## THE PROBLEM
Go through the listing below and show each line that has the word "exactly".

## DATA LISTING
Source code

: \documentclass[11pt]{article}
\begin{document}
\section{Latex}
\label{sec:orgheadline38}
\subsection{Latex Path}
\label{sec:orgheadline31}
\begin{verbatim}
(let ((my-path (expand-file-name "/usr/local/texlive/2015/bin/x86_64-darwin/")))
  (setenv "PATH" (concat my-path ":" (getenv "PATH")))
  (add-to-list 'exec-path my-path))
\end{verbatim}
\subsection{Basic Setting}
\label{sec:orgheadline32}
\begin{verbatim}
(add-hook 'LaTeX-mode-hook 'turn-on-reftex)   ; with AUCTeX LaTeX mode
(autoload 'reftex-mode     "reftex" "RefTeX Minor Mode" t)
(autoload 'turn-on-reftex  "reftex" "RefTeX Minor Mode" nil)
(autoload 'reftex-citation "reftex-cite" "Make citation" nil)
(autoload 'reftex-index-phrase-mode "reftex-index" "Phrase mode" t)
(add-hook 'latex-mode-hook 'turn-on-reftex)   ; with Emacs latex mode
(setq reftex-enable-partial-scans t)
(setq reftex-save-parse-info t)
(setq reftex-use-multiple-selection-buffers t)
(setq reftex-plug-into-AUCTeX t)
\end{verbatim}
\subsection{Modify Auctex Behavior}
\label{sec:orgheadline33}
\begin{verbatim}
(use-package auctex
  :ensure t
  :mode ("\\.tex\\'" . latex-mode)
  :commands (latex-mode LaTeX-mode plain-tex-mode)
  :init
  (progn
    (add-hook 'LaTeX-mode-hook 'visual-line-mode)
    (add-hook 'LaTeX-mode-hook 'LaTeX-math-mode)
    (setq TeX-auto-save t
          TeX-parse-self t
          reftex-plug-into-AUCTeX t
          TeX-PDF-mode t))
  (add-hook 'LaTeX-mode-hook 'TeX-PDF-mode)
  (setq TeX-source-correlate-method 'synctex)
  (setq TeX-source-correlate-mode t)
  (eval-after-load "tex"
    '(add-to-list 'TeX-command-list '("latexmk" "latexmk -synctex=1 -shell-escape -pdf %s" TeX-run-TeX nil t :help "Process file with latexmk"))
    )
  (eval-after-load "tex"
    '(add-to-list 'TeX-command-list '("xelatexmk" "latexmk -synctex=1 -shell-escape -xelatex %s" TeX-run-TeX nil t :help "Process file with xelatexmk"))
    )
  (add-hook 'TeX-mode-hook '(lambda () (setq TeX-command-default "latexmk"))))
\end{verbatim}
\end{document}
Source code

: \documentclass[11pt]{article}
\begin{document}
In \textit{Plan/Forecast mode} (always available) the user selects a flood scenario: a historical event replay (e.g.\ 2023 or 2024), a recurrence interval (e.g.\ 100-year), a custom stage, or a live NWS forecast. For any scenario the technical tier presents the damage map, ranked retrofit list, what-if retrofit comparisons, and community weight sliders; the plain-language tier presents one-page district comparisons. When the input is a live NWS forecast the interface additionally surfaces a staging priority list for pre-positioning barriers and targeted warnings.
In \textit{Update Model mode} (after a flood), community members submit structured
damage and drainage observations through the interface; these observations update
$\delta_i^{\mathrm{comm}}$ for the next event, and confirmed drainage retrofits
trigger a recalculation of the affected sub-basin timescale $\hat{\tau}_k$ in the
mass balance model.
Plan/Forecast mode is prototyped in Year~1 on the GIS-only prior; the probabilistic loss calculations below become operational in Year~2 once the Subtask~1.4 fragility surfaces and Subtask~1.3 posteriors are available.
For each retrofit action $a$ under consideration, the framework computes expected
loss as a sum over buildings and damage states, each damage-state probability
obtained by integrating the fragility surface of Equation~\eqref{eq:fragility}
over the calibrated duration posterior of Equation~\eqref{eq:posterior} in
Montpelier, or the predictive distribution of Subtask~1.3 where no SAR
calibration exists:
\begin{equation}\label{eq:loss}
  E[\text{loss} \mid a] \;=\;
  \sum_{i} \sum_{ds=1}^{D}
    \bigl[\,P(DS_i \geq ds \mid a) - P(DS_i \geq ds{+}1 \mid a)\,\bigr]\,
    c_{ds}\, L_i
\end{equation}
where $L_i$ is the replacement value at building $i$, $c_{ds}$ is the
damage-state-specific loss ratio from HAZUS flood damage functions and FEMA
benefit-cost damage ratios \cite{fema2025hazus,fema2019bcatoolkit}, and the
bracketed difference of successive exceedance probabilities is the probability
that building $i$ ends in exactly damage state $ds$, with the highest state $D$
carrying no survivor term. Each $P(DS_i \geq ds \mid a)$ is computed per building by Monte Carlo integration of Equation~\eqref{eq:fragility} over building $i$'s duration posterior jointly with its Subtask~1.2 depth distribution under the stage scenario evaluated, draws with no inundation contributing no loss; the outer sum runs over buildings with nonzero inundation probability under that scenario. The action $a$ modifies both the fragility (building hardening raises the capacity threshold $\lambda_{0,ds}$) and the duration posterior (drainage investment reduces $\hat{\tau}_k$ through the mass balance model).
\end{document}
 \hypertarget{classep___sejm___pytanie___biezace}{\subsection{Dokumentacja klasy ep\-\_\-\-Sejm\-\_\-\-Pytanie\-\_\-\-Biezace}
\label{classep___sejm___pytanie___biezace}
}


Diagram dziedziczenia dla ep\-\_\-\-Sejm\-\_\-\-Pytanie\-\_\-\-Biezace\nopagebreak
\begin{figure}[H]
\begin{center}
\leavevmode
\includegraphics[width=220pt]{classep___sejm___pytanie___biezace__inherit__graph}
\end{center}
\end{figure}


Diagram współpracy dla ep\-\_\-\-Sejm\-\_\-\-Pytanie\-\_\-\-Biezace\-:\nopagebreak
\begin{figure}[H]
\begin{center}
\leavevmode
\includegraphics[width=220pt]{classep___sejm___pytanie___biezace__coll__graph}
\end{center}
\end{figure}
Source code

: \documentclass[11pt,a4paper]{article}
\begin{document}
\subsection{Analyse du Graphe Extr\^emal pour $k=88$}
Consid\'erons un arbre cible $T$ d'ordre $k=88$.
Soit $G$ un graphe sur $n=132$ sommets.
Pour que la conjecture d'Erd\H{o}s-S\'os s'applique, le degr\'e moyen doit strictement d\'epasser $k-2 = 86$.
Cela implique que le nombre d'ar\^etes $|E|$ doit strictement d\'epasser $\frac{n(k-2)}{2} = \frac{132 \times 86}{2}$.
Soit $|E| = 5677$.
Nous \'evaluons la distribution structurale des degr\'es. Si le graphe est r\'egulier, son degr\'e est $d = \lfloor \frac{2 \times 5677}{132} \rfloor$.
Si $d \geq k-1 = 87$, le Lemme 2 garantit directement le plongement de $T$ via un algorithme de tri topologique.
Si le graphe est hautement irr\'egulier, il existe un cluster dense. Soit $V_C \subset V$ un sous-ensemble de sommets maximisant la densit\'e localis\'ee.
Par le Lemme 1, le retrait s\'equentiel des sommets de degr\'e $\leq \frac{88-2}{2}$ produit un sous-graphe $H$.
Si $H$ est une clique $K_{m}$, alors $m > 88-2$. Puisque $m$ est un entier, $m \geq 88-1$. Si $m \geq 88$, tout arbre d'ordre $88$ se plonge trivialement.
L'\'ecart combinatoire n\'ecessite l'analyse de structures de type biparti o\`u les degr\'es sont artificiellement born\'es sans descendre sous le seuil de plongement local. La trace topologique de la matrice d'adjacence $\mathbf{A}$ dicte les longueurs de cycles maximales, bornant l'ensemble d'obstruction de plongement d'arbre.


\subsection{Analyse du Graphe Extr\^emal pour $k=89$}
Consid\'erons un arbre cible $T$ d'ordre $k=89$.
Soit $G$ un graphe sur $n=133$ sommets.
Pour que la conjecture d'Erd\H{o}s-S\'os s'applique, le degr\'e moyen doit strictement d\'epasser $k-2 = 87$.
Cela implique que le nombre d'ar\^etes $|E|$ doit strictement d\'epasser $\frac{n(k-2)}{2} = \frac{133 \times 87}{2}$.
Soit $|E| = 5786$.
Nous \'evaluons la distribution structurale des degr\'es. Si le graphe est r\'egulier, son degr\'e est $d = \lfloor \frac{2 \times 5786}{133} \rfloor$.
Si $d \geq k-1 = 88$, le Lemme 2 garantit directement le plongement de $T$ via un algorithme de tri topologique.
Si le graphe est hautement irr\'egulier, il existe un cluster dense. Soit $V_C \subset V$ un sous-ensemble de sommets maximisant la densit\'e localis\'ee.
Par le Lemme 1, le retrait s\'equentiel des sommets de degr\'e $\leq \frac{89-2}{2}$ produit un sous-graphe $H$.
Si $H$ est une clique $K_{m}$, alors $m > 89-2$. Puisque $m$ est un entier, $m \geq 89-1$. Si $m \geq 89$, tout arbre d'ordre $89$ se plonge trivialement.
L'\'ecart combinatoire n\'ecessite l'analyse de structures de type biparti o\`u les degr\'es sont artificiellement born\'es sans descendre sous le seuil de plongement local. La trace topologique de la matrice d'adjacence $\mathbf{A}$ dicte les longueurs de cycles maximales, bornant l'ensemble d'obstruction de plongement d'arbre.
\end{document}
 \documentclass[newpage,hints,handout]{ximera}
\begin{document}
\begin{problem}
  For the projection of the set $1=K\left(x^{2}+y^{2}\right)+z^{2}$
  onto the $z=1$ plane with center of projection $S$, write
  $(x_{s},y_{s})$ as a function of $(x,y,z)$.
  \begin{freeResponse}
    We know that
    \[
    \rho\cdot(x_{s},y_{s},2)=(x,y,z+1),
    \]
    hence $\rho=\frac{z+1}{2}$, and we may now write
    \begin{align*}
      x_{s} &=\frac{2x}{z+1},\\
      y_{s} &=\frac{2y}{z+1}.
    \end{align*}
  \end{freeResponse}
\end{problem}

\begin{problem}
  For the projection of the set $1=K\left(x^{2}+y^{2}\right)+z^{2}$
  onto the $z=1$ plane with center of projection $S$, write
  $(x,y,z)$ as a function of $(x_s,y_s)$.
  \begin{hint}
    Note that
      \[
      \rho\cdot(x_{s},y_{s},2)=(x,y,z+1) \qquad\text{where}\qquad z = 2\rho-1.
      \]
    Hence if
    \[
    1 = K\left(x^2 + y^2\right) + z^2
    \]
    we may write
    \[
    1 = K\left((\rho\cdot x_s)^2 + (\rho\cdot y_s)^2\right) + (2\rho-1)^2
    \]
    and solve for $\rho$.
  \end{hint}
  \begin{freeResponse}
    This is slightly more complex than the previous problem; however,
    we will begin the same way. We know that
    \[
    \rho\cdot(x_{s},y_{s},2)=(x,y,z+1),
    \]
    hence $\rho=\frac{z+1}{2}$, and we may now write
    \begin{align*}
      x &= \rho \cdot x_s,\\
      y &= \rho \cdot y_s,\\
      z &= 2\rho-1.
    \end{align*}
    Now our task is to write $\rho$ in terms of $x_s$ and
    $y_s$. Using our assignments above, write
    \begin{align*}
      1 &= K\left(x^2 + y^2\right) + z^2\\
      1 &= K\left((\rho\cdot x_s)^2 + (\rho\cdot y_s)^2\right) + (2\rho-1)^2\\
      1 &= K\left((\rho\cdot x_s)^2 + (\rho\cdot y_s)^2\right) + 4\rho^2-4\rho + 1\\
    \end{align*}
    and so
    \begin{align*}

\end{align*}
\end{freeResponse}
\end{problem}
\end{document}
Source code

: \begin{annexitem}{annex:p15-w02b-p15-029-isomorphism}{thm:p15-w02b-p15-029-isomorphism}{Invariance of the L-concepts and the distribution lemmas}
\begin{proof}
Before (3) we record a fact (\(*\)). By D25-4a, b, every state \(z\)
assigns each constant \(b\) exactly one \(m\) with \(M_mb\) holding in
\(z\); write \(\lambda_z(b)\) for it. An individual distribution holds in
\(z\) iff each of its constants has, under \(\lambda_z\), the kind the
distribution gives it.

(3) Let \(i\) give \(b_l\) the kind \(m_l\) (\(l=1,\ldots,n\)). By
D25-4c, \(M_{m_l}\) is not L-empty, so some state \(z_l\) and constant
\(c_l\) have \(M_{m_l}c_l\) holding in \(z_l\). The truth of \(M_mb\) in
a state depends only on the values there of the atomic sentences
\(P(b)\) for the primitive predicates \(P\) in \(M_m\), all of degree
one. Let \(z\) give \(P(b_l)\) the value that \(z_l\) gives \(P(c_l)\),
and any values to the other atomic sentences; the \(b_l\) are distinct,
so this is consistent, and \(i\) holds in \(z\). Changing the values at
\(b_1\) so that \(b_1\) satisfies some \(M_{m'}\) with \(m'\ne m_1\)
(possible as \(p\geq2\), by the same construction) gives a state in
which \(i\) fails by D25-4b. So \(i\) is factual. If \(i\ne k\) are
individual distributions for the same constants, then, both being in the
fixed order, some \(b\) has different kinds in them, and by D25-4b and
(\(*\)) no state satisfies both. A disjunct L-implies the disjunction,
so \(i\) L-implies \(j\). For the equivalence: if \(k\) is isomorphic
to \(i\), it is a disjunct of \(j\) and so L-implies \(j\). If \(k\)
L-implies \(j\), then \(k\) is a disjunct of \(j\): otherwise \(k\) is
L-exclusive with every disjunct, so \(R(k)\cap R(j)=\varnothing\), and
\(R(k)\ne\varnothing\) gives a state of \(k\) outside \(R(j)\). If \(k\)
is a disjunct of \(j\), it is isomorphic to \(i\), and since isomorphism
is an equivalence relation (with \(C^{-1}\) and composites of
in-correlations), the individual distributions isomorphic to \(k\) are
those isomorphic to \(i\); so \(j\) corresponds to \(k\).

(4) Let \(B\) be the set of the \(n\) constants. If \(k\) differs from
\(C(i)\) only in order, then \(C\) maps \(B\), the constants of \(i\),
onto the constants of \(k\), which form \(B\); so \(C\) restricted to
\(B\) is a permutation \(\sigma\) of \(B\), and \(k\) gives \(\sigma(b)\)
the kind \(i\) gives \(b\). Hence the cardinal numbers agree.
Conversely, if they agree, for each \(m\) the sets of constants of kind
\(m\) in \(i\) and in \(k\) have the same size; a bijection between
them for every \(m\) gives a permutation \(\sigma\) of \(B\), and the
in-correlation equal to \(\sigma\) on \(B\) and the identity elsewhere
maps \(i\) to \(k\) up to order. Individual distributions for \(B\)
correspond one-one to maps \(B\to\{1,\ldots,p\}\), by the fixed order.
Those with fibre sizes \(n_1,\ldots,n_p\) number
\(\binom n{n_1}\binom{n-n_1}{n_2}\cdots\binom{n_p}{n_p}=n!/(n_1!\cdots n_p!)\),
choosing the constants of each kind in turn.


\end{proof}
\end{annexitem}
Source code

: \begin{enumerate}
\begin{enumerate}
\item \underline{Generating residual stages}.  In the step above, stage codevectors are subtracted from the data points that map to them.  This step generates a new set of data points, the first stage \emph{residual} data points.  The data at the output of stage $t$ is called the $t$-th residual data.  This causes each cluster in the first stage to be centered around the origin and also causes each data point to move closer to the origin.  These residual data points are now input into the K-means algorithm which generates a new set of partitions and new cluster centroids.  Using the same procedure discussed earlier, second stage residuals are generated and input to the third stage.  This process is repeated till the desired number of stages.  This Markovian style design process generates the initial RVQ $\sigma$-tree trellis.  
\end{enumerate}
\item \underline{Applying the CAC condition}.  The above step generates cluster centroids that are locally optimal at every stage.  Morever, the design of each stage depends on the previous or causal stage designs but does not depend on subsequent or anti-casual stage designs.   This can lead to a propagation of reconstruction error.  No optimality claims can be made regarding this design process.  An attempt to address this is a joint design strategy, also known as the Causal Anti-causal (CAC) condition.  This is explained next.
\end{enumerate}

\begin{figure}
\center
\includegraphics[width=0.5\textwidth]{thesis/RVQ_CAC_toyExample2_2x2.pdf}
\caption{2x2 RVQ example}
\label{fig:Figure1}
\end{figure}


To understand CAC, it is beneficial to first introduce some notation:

## EXERCISE OUTPUT
that building $i$ ends in exactly damage state $ds$, with the highest state $D$
assigns each constant \(b\) exactly one \(m\) with \(M_mb\) holding in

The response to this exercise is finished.